Fairfield joined the Alliance in February 2006 and withdrew in April 2009. The local representative was initially Edward Jones. There has been recent renewed interest in solving the deer problem from some Fairfield residents. Patricia Sesto, Co-Chairman of the Alliance, recently made a presentation to the town Conservation Department.


In 2010 researchers at the Department of Health Policy and Management, School of Health Sciences and Practice, New York Medical College compltede an economic study of all Fairfield County towns looking at the economic impact of deer overpopulation. It was estimated that Fairfield spends over $16.9 million every year on the problems caused by deer. This is the greatest amount of any town in Fairfield County. Each single family residence is estimated to be spending over $1000 a year on expenses such as tick and deer repellent sprays, landscape deer exclusion fencing, shrub and other plant losses, auto accidents with deer and illnesses caused by ticks.

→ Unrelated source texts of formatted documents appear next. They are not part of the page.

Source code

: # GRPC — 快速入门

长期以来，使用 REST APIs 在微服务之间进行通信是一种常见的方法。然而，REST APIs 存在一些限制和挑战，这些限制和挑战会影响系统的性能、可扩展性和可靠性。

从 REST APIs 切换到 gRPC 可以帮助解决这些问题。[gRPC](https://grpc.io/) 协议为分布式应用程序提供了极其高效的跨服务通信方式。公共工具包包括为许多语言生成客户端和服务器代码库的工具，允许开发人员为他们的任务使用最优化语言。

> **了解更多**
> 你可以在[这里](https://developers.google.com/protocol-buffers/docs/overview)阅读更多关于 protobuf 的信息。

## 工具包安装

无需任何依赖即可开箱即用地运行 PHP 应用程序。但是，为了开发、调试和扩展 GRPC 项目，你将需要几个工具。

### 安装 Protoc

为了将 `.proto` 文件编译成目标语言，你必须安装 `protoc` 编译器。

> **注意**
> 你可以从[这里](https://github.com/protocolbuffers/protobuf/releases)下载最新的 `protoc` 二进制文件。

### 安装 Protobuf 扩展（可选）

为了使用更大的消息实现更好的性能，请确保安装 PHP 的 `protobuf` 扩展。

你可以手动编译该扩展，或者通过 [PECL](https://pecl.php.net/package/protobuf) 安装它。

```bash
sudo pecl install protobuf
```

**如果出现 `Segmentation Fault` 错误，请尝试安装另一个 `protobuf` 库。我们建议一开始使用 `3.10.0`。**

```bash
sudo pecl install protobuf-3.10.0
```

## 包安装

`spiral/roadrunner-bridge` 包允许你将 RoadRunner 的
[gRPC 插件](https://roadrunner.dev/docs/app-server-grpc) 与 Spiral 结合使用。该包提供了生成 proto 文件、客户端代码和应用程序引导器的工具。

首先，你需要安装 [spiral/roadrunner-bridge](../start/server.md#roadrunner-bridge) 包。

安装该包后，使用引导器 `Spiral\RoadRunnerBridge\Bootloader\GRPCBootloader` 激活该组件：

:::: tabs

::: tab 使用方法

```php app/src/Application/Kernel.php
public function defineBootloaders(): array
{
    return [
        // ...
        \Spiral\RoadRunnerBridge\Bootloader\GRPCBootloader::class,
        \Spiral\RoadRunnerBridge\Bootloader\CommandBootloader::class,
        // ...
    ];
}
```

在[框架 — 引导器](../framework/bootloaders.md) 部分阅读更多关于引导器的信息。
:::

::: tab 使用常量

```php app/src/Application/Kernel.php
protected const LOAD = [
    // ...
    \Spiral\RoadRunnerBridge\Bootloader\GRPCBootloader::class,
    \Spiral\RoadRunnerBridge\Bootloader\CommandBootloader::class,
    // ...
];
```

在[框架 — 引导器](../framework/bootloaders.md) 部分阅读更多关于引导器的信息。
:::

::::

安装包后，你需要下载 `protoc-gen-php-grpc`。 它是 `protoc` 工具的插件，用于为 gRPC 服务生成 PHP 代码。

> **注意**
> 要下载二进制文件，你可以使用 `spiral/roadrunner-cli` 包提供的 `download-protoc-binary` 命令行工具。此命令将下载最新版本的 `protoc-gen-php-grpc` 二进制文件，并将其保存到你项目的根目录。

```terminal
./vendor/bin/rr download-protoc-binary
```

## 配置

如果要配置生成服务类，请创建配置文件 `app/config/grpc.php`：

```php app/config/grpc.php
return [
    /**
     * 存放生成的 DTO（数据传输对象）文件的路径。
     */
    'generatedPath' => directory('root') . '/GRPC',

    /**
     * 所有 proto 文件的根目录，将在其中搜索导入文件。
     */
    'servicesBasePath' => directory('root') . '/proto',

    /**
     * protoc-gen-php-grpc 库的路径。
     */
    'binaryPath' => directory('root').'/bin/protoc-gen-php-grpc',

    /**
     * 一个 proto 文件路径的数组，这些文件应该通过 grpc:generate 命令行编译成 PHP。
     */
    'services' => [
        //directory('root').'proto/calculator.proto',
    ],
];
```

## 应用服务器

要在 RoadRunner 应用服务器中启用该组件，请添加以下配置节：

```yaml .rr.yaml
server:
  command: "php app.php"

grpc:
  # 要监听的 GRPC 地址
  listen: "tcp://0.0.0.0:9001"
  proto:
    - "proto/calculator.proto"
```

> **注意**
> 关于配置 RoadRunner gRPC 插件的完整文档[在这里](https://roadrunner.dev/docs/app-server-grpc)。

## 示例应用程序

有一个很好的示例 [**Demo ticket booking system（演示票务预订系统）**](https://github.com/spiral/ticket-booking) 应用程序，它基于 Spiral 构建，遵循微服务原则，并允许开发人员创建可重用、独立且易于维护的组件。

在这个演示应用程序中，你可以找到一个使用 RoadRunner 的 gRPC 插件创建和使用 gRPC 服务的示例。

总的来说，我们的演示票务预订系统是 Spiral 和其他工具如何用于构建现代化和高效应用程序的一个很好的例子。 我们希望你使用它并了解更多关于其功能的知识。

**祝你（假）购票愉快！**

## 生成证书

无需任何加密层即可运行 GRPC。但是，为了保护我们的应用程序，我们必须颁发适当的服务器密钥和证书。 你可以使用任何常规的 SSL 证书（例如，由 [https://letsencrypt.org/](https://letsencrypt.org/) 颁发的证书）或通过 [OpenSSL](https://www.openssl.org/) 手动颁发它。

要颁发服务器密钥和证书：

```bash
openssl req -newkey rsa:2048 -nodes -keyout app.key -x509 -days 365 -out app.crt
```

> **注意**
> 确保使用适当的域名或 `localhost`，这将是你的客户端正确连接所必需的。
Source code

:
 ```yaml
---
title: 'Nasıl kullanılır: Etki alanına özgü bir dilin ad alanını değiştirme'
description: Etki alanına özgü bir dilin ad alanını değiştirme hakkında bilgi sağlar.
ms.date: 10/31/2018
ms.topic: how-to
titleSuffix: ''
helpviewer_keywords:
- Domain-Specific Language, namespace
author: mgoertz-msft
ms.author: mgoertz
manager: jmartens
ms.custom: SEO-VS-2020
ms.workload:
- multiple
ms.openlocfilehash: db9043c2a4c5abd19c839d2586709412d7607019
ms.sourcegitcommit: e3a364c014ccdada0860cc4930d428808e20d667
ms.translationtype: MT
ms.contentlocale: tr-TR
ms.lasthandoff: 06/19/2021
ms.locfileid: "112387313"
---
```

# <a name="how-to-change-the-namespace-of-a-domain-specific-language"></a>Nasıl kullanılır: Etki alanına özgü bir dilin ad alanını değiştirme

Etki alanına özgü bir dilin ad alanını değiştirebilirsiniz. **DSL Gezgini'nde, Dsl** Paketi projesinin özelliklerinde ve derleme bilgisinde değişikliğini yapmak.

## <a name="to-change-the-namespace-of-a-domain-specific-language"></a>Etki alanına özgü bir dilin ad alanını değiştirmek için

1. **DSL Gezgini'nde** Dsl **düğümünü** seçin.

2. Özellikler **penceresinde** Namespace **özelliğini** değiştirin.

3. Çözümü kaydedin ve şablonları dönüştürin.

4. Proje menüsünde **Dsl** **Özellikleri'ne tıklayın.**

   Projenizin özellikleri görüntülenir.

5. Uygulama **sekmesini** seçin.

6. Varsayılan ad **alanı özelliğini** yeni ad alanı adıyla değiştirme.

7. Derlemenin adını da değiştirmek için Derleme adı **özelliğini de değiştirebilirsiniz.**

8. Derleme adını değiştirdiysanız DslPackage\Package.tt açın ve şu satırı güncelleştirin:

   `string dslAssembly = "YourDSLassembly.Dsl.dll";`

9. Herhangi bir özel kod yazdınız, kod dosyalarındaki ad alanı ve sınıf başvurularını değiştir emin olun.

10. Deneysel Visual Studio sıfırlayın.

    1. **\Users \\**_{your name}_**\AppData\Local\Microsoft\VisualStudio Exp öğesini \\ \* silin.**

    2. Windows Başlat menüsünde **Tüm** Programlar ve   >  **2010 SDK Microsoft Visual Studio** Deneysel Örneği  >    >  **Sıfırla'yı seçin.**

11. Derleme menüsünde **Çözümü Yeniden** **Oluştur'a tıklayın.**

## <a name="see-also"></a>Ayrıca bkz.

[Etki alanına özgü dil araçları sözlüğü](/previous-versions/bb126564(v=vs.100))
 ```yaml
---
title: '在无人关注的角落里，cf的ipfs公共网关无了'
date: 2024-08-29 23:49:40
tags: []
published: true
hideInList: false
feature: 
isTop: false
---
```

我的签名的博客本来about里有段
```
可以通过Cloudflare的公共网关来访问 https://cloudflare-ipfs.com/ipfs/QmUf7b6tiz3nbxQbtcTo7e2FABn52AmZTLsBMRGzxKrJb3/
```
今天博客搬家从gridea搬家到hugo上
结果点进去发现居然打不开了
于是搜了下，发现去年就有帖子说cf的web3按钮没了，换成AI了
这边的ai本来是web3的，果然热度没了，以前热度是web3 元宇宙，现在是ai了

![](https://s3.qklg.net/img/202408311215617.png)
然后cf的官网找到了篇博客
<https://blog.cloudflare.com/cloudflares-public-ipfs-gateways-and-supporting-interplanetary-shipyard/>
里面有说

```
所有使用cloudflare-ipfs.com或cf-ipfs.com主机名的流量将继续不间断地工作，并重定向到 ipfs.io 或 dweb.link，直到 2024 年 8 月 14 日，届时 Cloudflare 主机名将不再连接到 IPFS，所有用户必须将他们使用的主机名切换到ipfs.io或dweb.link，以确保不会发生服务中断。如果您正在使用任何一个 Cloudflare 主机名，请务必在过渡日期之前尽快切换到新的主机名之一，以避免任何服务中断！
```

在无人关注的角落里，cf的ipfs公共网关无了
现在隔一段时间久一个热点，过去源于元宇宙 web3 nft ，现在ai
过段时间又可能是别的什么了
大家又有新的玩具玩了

The Alliance strongly encourages towns suffering from the effects of deer overpoulation to enlist the free help and advice of the CT DEP on how to effectively reduce nuisance deer numbers and economic losses. DEP simply require an official letter from the town asking for their advice. The Towns of Redding and Brookfield are currently working with the DEP to come up with affordable, safe and humane solutions to deer overpopulation in their residential areas in order to reduce their deer-vehicle accident rates, high number of tick borne illnesses and environmental destruction by excess deer. Any proposal by the DEP is obviously subject to approval by the town. If the cost of the solution is less than the cost (both in economic terms and in quality of life terms) of the ongoing problem, then surely it is worth considering?